Collected data:
------------------------------------------------------------
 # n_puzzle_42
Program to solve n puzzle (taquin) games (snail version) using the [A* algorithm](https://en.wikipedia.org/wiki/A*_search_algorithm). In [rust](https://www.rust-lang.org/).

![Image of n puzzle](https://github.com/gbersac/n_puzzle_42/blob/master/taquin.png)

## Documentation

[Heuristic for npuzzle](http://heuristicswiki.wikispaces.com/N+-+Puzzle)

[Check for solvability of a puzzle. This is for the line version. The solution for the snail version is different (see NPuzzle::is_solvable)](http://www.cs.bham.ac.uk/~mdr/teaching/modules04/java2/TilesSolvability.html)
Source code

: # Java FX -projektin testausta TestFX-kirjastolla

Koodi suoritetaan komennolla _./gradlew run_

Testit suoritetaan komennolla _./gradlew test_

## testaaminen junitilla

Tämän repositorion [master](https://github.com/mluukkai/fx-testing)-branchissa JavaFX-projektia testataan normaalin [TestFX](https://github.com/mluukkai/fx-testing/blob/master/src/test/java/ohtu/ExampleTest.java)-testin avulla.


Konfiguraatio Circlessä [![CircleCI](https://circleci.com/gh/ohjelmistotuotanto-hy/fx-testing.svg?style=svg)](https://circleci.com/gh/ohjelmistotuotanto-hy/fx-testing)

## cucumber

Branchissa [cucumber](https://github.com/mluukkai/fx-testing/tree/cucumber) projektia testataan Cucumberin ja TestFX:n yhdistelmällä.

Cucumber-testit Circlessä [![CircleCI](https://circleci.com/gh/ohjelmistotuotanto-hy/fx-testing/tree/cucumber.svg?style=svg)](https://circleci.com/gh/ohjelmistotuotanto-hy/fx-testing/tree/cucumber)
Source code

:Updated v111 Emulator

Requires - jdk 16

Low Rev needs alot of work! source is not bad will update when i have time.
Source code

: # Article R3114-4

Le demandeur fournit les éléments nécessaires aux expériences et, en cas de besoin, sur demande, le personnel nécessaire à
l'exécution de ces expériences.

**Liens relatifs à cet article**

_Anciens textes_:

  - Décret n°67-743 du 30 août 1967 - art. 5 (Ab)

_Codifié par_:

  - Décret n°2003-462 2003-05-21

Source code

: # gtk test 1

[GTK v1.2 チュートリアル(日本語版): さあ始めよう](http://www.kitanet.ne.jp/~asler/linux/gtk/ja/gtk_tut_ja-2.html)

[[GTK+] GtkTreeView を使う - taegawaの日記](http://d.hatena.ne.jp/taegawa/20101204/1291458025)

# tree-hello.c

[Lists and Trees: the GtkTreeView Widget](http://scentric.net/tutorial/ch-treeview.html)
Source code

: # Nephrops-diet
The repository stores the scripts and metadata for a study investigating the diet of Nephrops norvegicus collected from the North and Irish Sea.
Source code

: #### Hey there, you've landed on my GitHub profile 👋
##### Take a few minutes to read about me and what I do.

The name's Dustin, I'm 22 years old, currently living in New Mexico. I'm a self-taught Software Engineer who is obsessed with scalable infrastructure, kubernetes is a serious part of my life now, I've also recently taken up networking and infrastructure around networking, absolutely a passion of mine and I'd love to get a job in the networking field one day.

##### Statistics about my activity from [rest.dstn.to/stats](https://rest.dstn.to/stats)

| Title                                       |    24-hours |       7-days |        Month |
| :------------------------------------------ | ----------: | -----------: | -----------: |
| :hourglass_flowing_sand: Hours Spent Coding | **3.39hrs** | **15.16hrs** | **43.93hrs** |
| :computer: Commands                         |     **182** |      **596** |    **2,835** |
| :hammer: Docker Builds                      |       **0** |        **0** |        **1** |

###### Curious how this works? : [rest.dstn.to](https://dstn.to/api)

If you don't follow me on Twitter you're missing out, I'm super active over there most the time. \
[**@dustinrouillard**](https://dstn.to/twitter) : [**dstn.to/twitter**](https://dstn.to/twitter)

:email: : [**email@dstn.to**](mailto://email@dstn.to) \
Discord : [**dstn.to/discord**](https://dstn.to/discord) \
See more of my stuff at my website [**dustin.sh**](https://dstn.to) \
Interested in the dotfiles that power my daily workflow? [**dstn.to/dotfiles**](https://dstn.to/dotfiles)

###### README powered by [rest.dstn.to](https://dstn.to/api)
------------------------------------------------------------
- TASK GOAL: Where a line of the records contains the word "from", copy that line.

- EXERCISE RESULT:
The repository stores the scripts and metadata for a study investigating the diet of Nephrops norvegicus collected from the North and Irish Sea.
##### Statistics about my activity from [rest.dstn.to/stats](https://rest.dstn.to/stats)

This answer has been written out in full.